As the 2010 campaign season approaches, candidates for the legislature and statewide office face a difficult decision about how to pay for their campaigns. The relatively new public financing system is — as a practical matter — on pause at a critical moment in the campaign cycle.
The problem is especially difficult for candidates running for governor who can’t be sure whether the public campaign money they are working toward qualifying for will be available to them next year, or if they will be forced at the last minute to switch gears and begin raising money from private sources.
Earlier this year, a federal court judge struck down Connecticut’s new campaign finance law and declared it unconstitutional. His main concern was how the system treated minor party candidates. He said it gave an unfair advantage to candidates endorsed by the Democratic and Republican parties. The judge’s original ruling ordered an immediate halt to the new system, but that order was put on hold pending an appeal by the state.
It should come as no surprise that campaign finance reforms written by incumbents who are members of the two major parties would give an advantage to major party candidates. But there it is. The decision came as a big surprise to the authors of the legislation. The Connecticut political class — still betting that posing as ethics puritans is popular with the voters — has launched an all out appeal effort.

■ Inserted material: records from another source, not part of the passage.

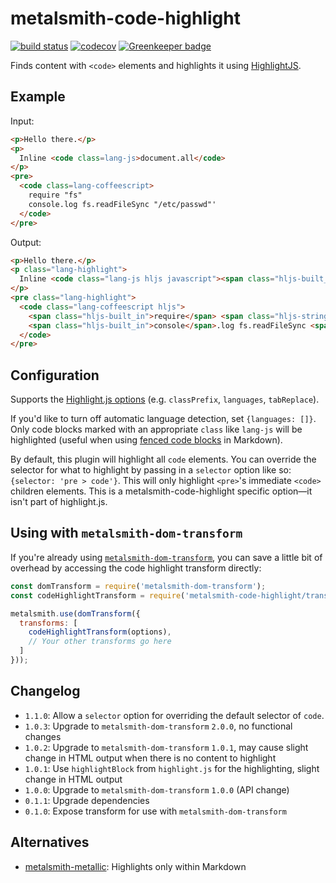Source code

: # metalsmith-code-highlight

[![build status](https://travis-ci.org/fortes/metalsmith-code-highlight.svg?branch=master)](https://travis-ci.org/fortes/metalsmith-code-highlight/) [![codecov](https://codecov.io/gh/fortes/metalsmith-code-highlight/branch/master/graph/badge.svg)](https://codecov.io/gh/fortes/metalsmith-code-highlight) [![Greenkeeper badge](https://badges.greenkeeper.io/fortes/metalsmith-code-highlight.svg)](https://greenkeeper.io/)

Finds content with `<code>` elements and highlights it using [HighlightJS](https://github.com/isagalaev/highlight.js).

## Example

Input:

```html
<p>Hello there.</p>
<p>
  Inline <code class=lang-js>document.all</code>
</p>
<pre>
  <code class=lang-coffeescript>
    require "fs"
    console.log fs.readFileSync "/etc/passwd"'
  </code>
</pre>
```

Output:

```html
<p>Hello there.</p>
<p class="lang-highlight">
  Inline <code class="lang-js hljs javascript"><span class="hljs-built_in">document</span>.all</code>
</p>
<pre class="lang-highlight">
  <code class="lang-coffeescript hljs">
    <span class="hljs-built_in">require</span> <span class="hljs-string">"fs"</span>
    <span class="hljs-built_in">console</span>.log fs.readFileSync <span class="hljs-string">"/etc/passwd"</span><span class="hljs-string">'</span>
  </code>
</pre>
```

## Configuration

Supports the [Highlight.js options](http://highlightjs.readthedocs.org/en/latest/api.html#configure-options) (e.g. `classPrefix`, `languages`, `tabReplace`).

If you'd like to turn off automatic language detection, set `{languages: []}`. Only code blocks marked with an appropriate `class` like `lang-js` will be highlighted (useful when using [fenced code blocks](https://help.github.com/articles/creating-and-highlighting-code-blocks/#syntax-highlighting) in Markdown).

By default, this plugin will highlight all `code` elements. You can override the selector for what to highlight by passing in a `selector` option like so: `{selector: 'pre > code'}`. This will only highlight `<pre>`'s immediate `<code>` children elements. This is a metalsmith-code-highlight specific option—it isn't part of highlight.js.

## Using with `metalsmith-dom-transform`

If you're already using [`metalsmith-dom-transform`](https://github.com/fortes/metalsmith-dom-transform), you can save a little bit of overhead by accessing the code highlight transform directly:

```js
const domTransform = require('metalsmith-dom-transform');
const codeHighlightTransform = require('metalsmith-code-highlight/transform');

metalsmith.use(domTransform({
  transforms: [
    codeHighlightTransform(options),
    // Your other transforms go here
  ]
}));
```

## Changelog

* `1.1.0`: Allow a `selector` option for overriding the default selector of `code`.
* `1.0.3`: Upgrade to `metalsmith-dom-transform` `2.0.0`, no functional changes
* `1.0.2`: Upgrade to `metalsmith-dom-transform` `1.0.1`, may cause slight change in HTML output when there is no content to highlight
* `1.0.1`: Use `highlightBlock` from `highlight.js` for the highlighting, slight change in HTML output
* `1.0.0`: Upgrade to `metalsmith-dom-transform` `1.0.0` (API change)
* `0.1.1`: Upgrade dependencies
* `0.1.0`: Expose transform for use with `metalsmith-dom-transform`

## Alternatives

* [metalsmith-metallic](https://github.com/weswigham/metalsmith-metallic): Highlights only within Markdown
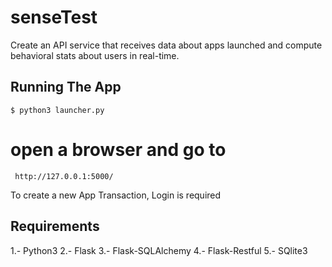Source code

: # senseTest
Create an API service that receives data about apps launched and compute behavioral stats about users in real-time.

## Running The App
```
$ python3 launcher.py 
```
# open a browser and go to
```
 http://127.0.0.1:5000/ 
 ```
 To create a new App Transaction, Login is required
## Requirements
1.- Python3
2.- Flask
3.- Flask-SQLAlchemy
4.- Flask-Restful
5.- SQlite3
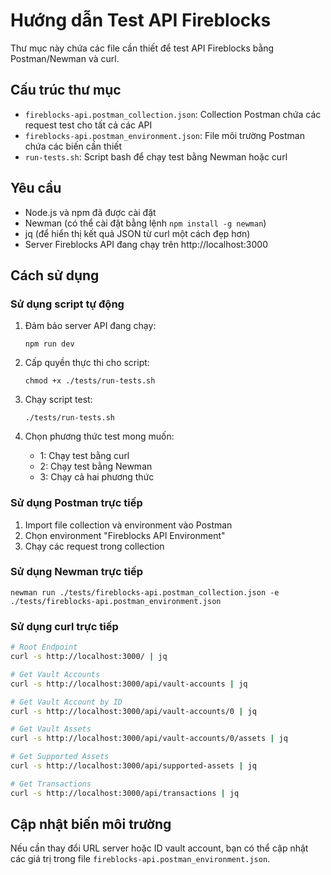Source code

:# Hướng dẫn Test API Fireblocks

Thư mục này chứa các file cần thiết để test API Fireblocks bằng Postman/Newman và curl.

## Cấu trúc thư mục

- `fireblocks-api.postman_collection.json`: Collection Postman chứa các request test cho tất cả các API
- `fireblocks-api.postman_environment.json`: File môi trường Postman chứa các biến cần thiết
- `run-tests.sh`: Script bash để chạy test bằng Newman hoặc curl

## Yêu cầu

- Node.js và npm đã được cài đặt
- Newman (có thể cài đặt bằng lệnh `npm install -g newman`)
- jq (để hiển thị kết quả JSON từ curl một cách đẹp hơn)
- Server Fireblocks API đang chạy trên http://localhost:3000

## Cách sử dụng

### Sử dụng script tự động

1. Đảm bảo server API đang chạy:
   ```
   npm run dev
   ```

2. Cấp quyền thực thi cho script:
   ```
   chmod +x ./tests/run-tests.sh
   ```

3. Chạy script test:
   ```
   ./tests/run-tests.sh
   ```

4. Chọn phương thức test mong muốn:
   - 1: Chạy test bằng curl
   - 2: Chạy test bằng Newman
   - 3: Chạy cả hai phương thức

### Sử dụng Postman trực tiếp

1. Import file collection và environment vào Postman
2. Chọn environment "Fireblocks API Environment"
3. Chạy các request trong collection

### Sử dụng Newman trực tiếp

```
newman run ./tests/fireblocks-api.postman_collection.json -e ./tests/fireblocks-api.postman_environment.json
```

### Sử dụng curl trực tiếp

```bash
# Root Endpoint
curl -s http://localhost:3000/ | jq

# Get Vault Accounts
curl -s http://localhost:3000/api/vault-accounts | jq

# Get Vault Account by ID
curl -s http://localhost:3000/api/vault-accounts/0 | jq

# Get Vault Assets
curl -s http://localhost:3000/api/vault-accounts/0/assets | jq

# Get Supported Assets
curl -s http://localhost:3000/api/supported-assets | jq

# Get Transactions
curl -s http://localhost:3000/api/transactions | jq
```

## Cập nhật biến môi trường

Nếu cần thay đổi URL server hoặc ID vault account, bạn có thể cập nhật các giá trị trong file `fireblocks-api.postman_environment.json`.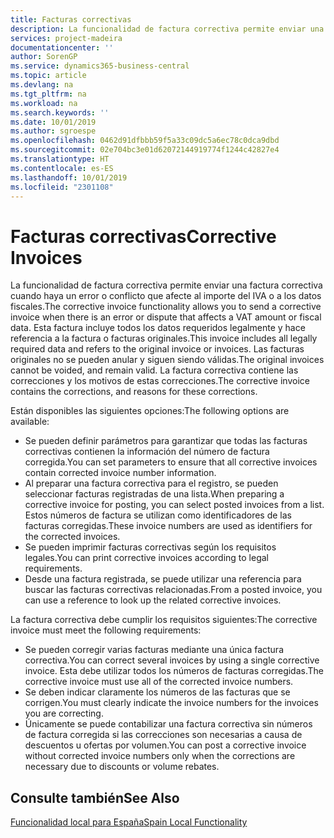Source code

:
 ```yaml
---
title: Facturas correctivas
description: La funcionalidad de factura correctiva permite enviar una factura correctiva cuando haya un error o conflicto que afecte al importe del IVA o a los datos fiscales. Esta factura incluye todos los datos requeridos legalmente y hace referencia a la factura o facturas originales.
services: project-madeira
documentationcenter: ''
author: SorenGP
ms.service: dynamics365-business-central
ms.topic: article
ms.devlang: na
ms.tgt_pltfrm: na
ms.workload: na
ms.search.keywords: ''
ms.date: 10/01/2019
ms.author: sgroespe
ms.openlocfilehash: 0462d91dfbbb59f5a33c09dc5a6ec78c0dca9dbd
ms.sourcegitcommit: 02e704bc3e01d62072144919774f1244c42827e4
ms.translationtype: HT
ms.contentlocale: es-ES
ms.lasthandoff: 10/01/2019
ms.locfileid: "2301108"
---
```

# <a name="corrective-invoices"></a><span data-ttu-id="069fd-104">Facturas correctivas</span><span class="sxs-lookup"><span data-stu-id="069fd-104">Corrective Invoices</span></span>
<span data-ttu-id="069fd-105">La funcionalidad de factura correctiva permite enviar una factura correctiva cuando haya un error o conflicto que afecte al importe del IVA o a los datos fiscales.</span><span class="sxs-lookup"><span data-stu-id="069fd-105">The corrective invoice functionality allows you to send a corrective invoice when there is an error or dispute that affects a VAT amount or fiscal data.</span></span> <span data-ttu-id="069fd-106">Esta factura incluye todos los datos requeridos legalmente y hace referencia a la factura o facturas originales.</span><span class="sxs-lookup"><span data-stu-id="069fd-106">This invoice includes all legally required data and refers to the original invoice or invoices.</span></span> <span data-ttu-id="069fd-107">Las facturas originales no se pueden anular y siguen siendo válidas.</span><span class="sxs-lookup"><span data-stu-id="069fd-107">The original invoices cannot be voided, and remain valid.</span></span> <span data-ttu-id="069fd-108">La factura correctiva contiene las correcciones y los motivos de estas correcciones.</span><span class="sxs-lookup"><span data-stu-id="069fd-108">The corrective invoice contains the corrections, and reasons for these corrections.</span></span>  

<span data-ttu-id="069fd-109">Están disponibles las siguientes opciones:</span><span class="sxs-lookup"><span data-stu-id="069fd-109">The following options are available:</span></span>  

- <span data-ttu-id="069fd-110">Se pueden definir parámetros para garantizar que todas las facturas correctivas contienen la información del número de factura corregida.</span><span class="sxs-lookup"><span data-stu-id="069fd-110">You can set parameters to ensure that all corrective invoices contain corrected invoice number information.</span></span>  
- <span data-ttu-id="069fd-111">Al preparar una factura correctiva para el registro, se pueden seleccionar facturas registradas de una lista.</span><span class="sxs-lookup"><span data-stu-id="069fd-111">When preparing a corrective invoice for posting, you can select posted invoices from a list.</span></span> <span data-ttu-id="069fd-112">Estos números de factura se utilizan como identificadores de las facturas corregidas.</span><span class="sxs-lookup"><span data-stu-id="069fd-112">These invoice numbers are used as identifiers for the corrected invoices.</span></span>  
- <span data-ttu-id="069fd-113">Se pueden imprimir facturas correctivas según los requisitos legales.</span><span class="sxs-lookup"><span data-stu-id="069fd-113">You can print corrective invoices according to legal requirements.</span></span>  
- <span data-ttu-id="069fd-114">Desde una factura registrada, se puede utilizar una referencia para buscar las facturas correctivas relacionadas.</span><span class="sxs-lookup"><span data-stu-id="069fd-114">From a posted invoice, you can use a reference to look up the related corrective invoices.</span></span>  

<span data-ttu-id="069fd-115">La factura correctiva debe cumplir los requisitos siguientes:</span><span class="sxs-lookup"><span data-stu-id="069fd-115">The corrective invoice must meet the following requirements:</span></span>  

- <span data-ttu-id="069fd-116">Se pueden corregir varias facturas mediante una única factura correctiva.</span><span class="sxs-lookup"><span data-stu-id="069fd-116">You can correct several invoices by using a single corrective invoice.</span></span> <span data-ttu-id="069fd-117">Esta debe utilizar todos los números de facturas corregidas.</span><span class="sxs-lookup"><span data-stu-id="069fd-117">The corrective invoice must use all of the corrected invoice numbers.</span></span>  
- <span data-ttu-id="069fd-118">Se deben indicar claramente los números de las facturas que se corrigen.</span><span class="sxs-lookup"><span data-stu-id="069fd-118">You must clearly indicate the invoice numbers for the invoices you are correcting.</span></span>  
- <span data-ttu-id="069fd-119">Únicamente se puede contabilizar una factura correctiva sin números de factura corregida si las correcciones son necesarias a causa de descuentos u ofertas por volumen.</span><span class="sxs-lookup"><span data-stu-id="069fd-119">You can post a corrective invoice without corrected invoice numbers only when the corrections are necessary due to discounts or volume rebates.</span></span>  

## <a name="see-also"></a><span data-ttu-id="069fd-120">Consulte también</span><span class="sxs-lookup"><span data-stu-id="069fd-120">See Also</span></span>  
 [<span data-ttu-id="069fd-121">Funcionalidad local para España</span><span class="sxs-lookup"><span data-stu-id="069fd-121">Spain Local Functionality</span></span>](spain-local-functionality.md)
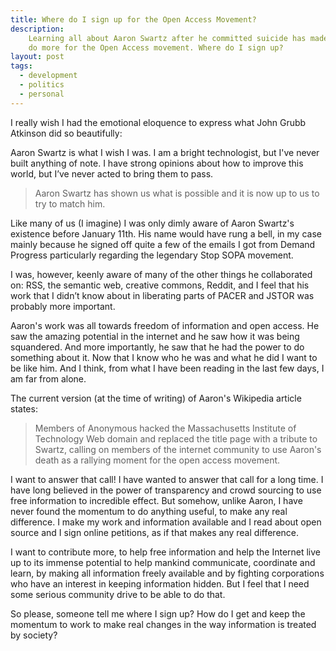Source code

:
 ```yaml
---
title: Where do I sign up for the Open Access Movement?
description:
    Learning all about Aaron Swartz after he committed suicide has made me (like many others) want to
    do more for the Open Access movement. Where do I sign up?
layout: post
tags:
  - development
  - politics
  - personal
---
```

 
I really wish I had the emotional eloquence to express what John Grubb Atkinson did so beautifully:

Aaron Swartz is what I wish I was. I am a bright technologist, but I've never built anything of note.
I have strong opinions about how to improve this world, but I&rsquo;ve never acted to bring them to pass.

> Aaron Swartz has shown us what is possible and it is now up to us to try to match him.

Like many of us (I imagine) I was only dimly aware of Aaron Swartz's existence before January 11th.
His name would have rung a bell, in my case mainly because he signed off quite a few of the emails
I got from Demand Progress particularly regarding the legendary Stop SOPA movement.

I was, however, keenly aware of many of the other things he collaborated on: RSS, the semantic web,
creative commons, Reddit, and I feel that his work that I didn&rsquo;t know about in liberating parts
of PACER and JSTOR&nbsp;was probably more important.

Aaron's work was all towards freedom of information and open access. He saw the amazing potential in
the internet and he saw how it was being squandered. And more importantly, he saw that he had the
power to do something about it. Now that I know who he was and what he did I want to be like him. And
I think, from what I have been reading in the last few days, I am far from alone.

The current version (at the time of writing) of Aaron's Wikipedia article states:

> Members of Anonymous hacked the Massachusetts Institute of Technology Web domain and replaced the
> title page with a tribute to Swartz, calling on members of the internet community to use Aaron's
> death as a rallying moment for the open access movement.

I want to answer that call! I have wanted to answer that call for a long time. I have long believed
in the power of transparency and crowd sourcing to use free information to incredible effect. But
somehow, unlike Aaron, I have never found the momentum to do anything useful, to make any real
difference. I make my work and information available and I read about open source and I sign online
petitions, as if that makes any real difference.

I want to contribute more, to help free information and help the Internet live up to its immense
potential to help mankind communicate, coordinate and learn, by making all information freely available
and by fighting corporations who have an interest in keeping information hidden. But I feel that I need
some serious community drive to be able to do that.

So please, someone tell me where I sign up? How do I get and keep the momentum to work to make real
changes in the way information is treated by society?

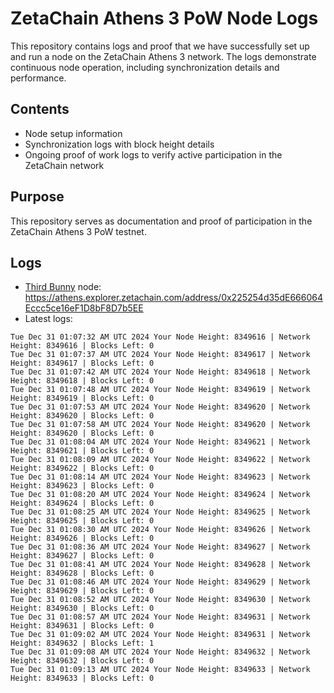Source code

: # ZetaChain Athens 3 PoW Node Logs
This repository contains logs and proof that we have successfully set up and run a node on the ZetaChain Athens 3 network. The logs demonstrate continuous node operation, including synchronization details and performance.

## Contents
- Node setup information
- Synchronization logs with block height details
- Ongoing proof of work logs to verify active participation in the ZetaChain network

## Purpose
This repository serves as documentation and proof of participation in the ZetaChain Athens 3 PoW testnet.

## Logs

- [Third Bunny](https://thirdbunny.xyz/) node: https://athens.explorer.zetachain.com/address/0x225254d35dE666064Eccc5ce16eF1D8bF8D7b5EE
- Latest logs:
```
Tue Dec 31 01:07:32 AM UTC 2024 Your Node Height: 8349616 | Network Height: 8349616 | Blocks Left: 0
Tue Dec 31 01:07:37 AM UTC 2024 Your Node Height: 8349617 | Network Height: 8349617 | Blocks Left: 0
Tue Dec 31 01:07:42 AM UTC 2024 Your Node Height: 8349618 | Network Height: 8349618 | Blocks Left: 0
Tue Dec 31 01:07:48 AM UTC 2024 Your Node Height: 8349619 | Network Height: 8349619 | Blocks Left: 0
Tue Dec 31 01:07:53 AM UTC 2024 Your Node Height: 8349620 | Network Height: 8349620 | Blocks Left: 0
Tue Dec 31 01:07:58 AM UTC 2024 Your Node Height: 8349620 | Network Height: 8349620 | Blocks Left: 0
Tue Dec 31 01:08:04 AM UTC 2024 Your Node Height: 8349621 | Network Height: 8349621 | Blocks Left: 0
Tue Dec 31 01:08:09 AM UTC 2024 Your Node Height: 8349622 | Network Height: 8349622 | Blocks Left: 0
Tue Dec 31 01:08:14 AM UTC 2024 Your Node Height: 8349623 | Network Height: 8349623 | Blocks Left: 0
Tue Dec 31 01:08:20 AM UTC 2024 Your Node Height: 8349624 | Network Height: 8349624 | Blocks Left: 0
Tue Dec 31 01:08:25 AM UTC 2024 Your Node Height: 8349625 | Network Height: 8349625 | Blocks Left: 0
Tue Dec 31 01:08:30 AM UTC 2024 Your Node Height: 8349626 | Network Height: 8349626 | Blocks Left: 0
Tue Dec 31 01:08:36 AM UTC 2024 Your Node Height: 8349627 | Network Height: 8349627 | Blocks Left: 0
Tue Dec 31 01:08:41 AM UTC 2024 Your Node Height: 8349628 | Network Height: 8349628 | Blocks Left: 0
Tue Dec 31 01:08:46 AM UTC 2024 Your Node Height: 8349629 | Network Height: 8349629 | Blocks Left: 0
Tue Dec 31 01:08:52 AM UTC 2024 Your Node Height: 8349630 | Network Height: 8349630 | Blocks Left: 0
Tue Dec 31 01:08:57 AM UTC 2024 Your Node Height: 8349631 | Network Height: 8349631 | Blocks Left: 0
Tue Dec 31 01:09:02 AM UTC 2024 Your Node Height: 8349631 | Network Height: 8349632 | Blocks Left: 1
Tue Dec 31 01:09:08 AM UTC 2024 Your Node Height: 8349632 | Network Height: 8349632 | Blocks Left: 0
Tue Dec 31 01:09:13 AM UTC 2024 Your Node Height: 8349633 | Network Height: 8349633 | Blocks Left: 0
```
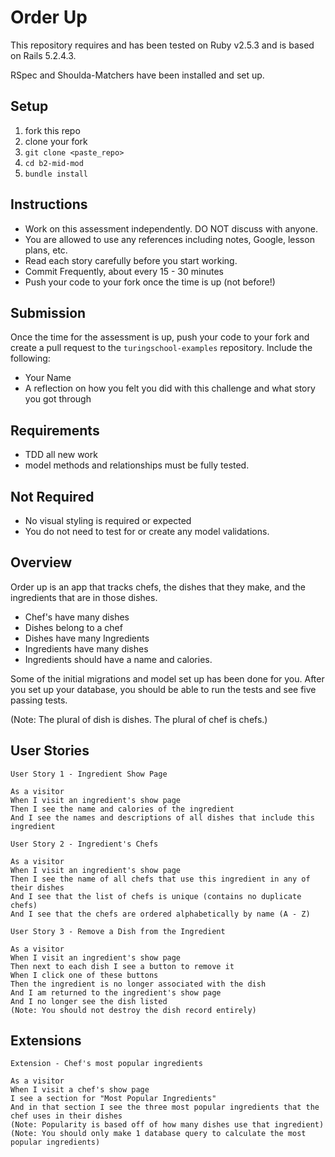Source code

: # Order Up

This repository requires and has been tested on Ruby v2.5.3 and is based on Rails 5.2.4.3.

RSpec and Shoulda-Matchers have been installed and set up.

## Setup

1. fork this repo
2. clone your fork
3. `git clone <paste_repo>`
4. `cd b2-mid-mod`
5. `bundle install`

## Instructions

* Work on this assessment independently. DO NOT discuss with anyone.
* You are allowed to use any references including notes, Google, lesson plans, etc.
* Read each story carefully before you start working.
* Commit Frequently, about every 15 - 30 minutes
* Push your code to your fork once the time is up (not before!)

## Submission

Once the time for the assessment is up, push your code to your fork and create a pull request to the `turingschool-examples` repository. Include the following:

* Your Name
* A reflection on how you felt you did with this challenge and what story you got through

## Requirements

* TDD all new work
* model methods and relationships must be fully tested.

## Not Required

* No visual styling is required or expected
* You do not need to test for or create any model validations.

## Overview

Order up is an app that tracks chefs, the dishes that they make, and the ingredients that are in those dishes.

* Chef's have many dishes
* Dishes belong to a chef
* Dishes have many Ingredients
* Ingredients have many dishes
* Ingredients should have a name and calories.

Some of the initial migrations and model set up has been done for you. After you set up your database, you should be able to run the tests and see five passing tests.

(Note: The plural of dish is dishes. The plural of chef is chefs.)

## User Stories

```
User Story 1 - Ingredient Show Page

As a visitor
When I visit an ingredient's show page
Then I see the name and calories of the ingredient
And I see the names and descriptions of all dishes that include this ingredient
```

```
User Story 2 - Ingredient's Chefs

As a visitor
When I visit an ingredient's show page
Then I see the name of all chefs that use this ingredient in any of their dishes
And I see that the list of chefs is unique (contains no duplicate chefs)
And I see that the chefs are ordered alphabetically by name (A - Z)
```

```
User Story 3 - Remove a Dish from the Ingredient

As a visitor
When I visit an ingredient's show page
Then next to each dish I see a button to remove it
When I click one of these buttons
Then the ingredient is no longer associated with the dish
And I am returned to the ingredient's show page
And I no longer see the dish listed 
(Note: You should not destroy the dish record entirely)
```


## Extensions

```
Extension - Chef's most popular ingredients

As a visitor
When I visit a chef's show page
I see a section for "Most Popular Ingredients"
And in that section I see the three most popular ingredients that the chef uses in their dishes
(Note: Popularity is based off of how many dishes use that ingredient)
(Note: You should only make 1 database query to calculate the most popular ingredients)
```

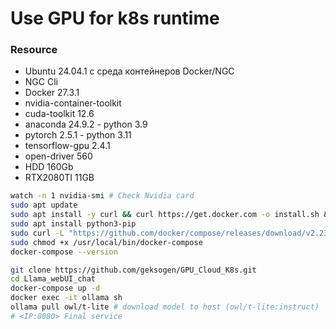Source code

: # Use GPU for k8s runtime

### Resource
* Ubuntu 24.04.1 с среда контейнеров Docker/NGC
* NGC Cli
* Docker 27.3.1
* nvidia-container-toolkit
* cuda-toolkit 12.6
* anaconda 24.9.2 - python 3.9
* pytorch 2.5.1 - python 3.11
* tensorflow-gpu 2.4.1
* open-driver 560
* HDD 160Gb
* RTX2080TI 11GB 

```Bash
watch -n 1 nvidia-smi # Check Nvidia card
sudo apt update
sudo apt install -y curl && curl https://get.docker.com -o install.sh && sh install.sh
sudo apt install python3-pip
sudo curl -L "https://github.com/docker/compose/releases/download/v2.23.0/docker-compose-$(uname -s)-$(uname -m)" -o /usr/local/bin/docker-compose
sudo chmod +x /usr/local/bin/docker-compose
docker-compose --version
```

```Bash
git clone https://github.com/geksogen/GPU_Cloud_K8s.git
cd Llama_webUI_chat
docker-compose up -d
docker exec -it ollama sh
ollama pull owl/t-lite # download model to host (owl/t-lite:instruct)
# <IP:8080> Final service
```
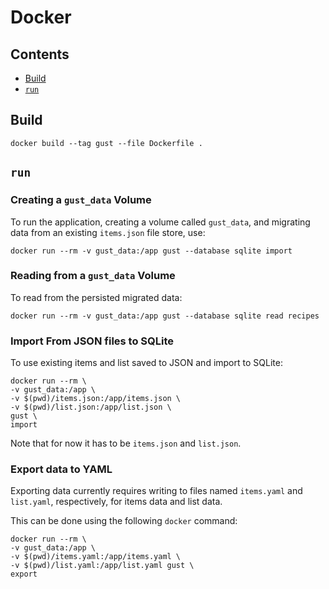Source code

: # Docker

## Contents

- [Build](#build)
- [`run`](#run)

## Build

```terminal
docker build --tag gust --file Dockerfile .
```

## `run`

### Creating a `gust_data` Volume

To run the application, creating a volume called `gust_data`,
and migrating data from an existing `items.json` file store, use:

```terminal
docker run --rm -v gust_data:/app gust --database sqlite import
```

### Reading from a `gust_data` Volume

To read from the persisted migrated data:

```terminal
docker run --rm -v gust_data:/app gust --database sqlite read recipes
```

### Import From JSON files to SQLite

To use existing items and list saved to JSON and import to SQLite:

```terminal
docker run --rm \
-v gust_data:/app \
-v $(pwd)/items.json:/app/items.json \
-v $(pwd)/list.json:/app/list.json \
gust \
import
```

Note that for now it has to be `items.json` and `list.json`.

### Export data to YAML

Exporting data currently requires writing to files named `items.yaml`
and `list.yaml`, respectively, for items data and list data.

This can be done using the following `docker` command:

```terminal
docker run --rm \
-v gust_data:/app \
-v $(pwd)/items.yaml:/app/items.yaml \
-v $(pwd)/list.yaml:/app/list.yaml gust \
export
```
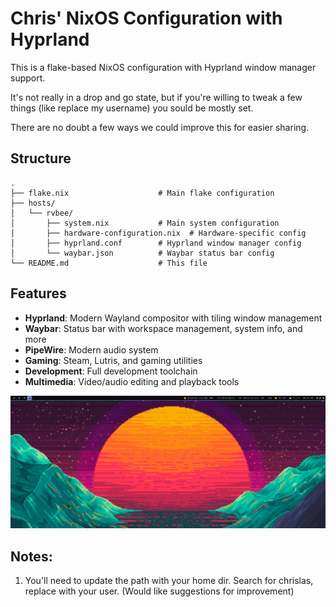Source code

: # Chris' NixOS Configuration with Hyprland

This is a flake-based NixOS configuration with Hyprland window manager support.

It's not really in a drop and go state, but if you're willing to tweak a few things
 (like replace my username) you sould be mostly set.

There are no doubt a few ways we could improve this for easier sharing. 


## Structure

```
.
├── flake.nix                    # Main flake configuration
├── hosts/
│   └── rvbee/
│       ├── system.nix           # Main system configuration
│       ├── hardware-configuration.nix  # Hardware-specific config
│       ├── hyprland.conf        # Hyprland window manager config
│       └── waybar.json          # Waybar status bar config
└── README.md                    # This file
```

## Features

- **Hyprland**: Modern Wayland compositor with tiling window management
- **Waybar**: Status bar with workspace management, system info, and more
- **PipeWire**: Modern audio system
- **Gaming**: Steam, Lutris, and gaming utilities
- **Development**: Full development toolchain
- **Multimedia**: Video/audio editing and playback tools

![Screenshot](screenshot.jpg?cachebust=531171e)

## Notes:

1. You'll need to update the path with your home dir. 
   Search for chrislas, replace with your user.
	(Would like suggestions for improvement)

The legislature isn’t sure what to do. The Government, Administration and Elections Committee held an informational forum at the end of October and decided there are no good options. The legislature could meet quickly and try to address the concerns raised by the federal court ruling, but there is no guarantee they’d get it right. Another option is to wait for the appeal process to take its course, but that could take until the middle of next year and throw the entire campaign season into turmoil as candidates scramble for cash.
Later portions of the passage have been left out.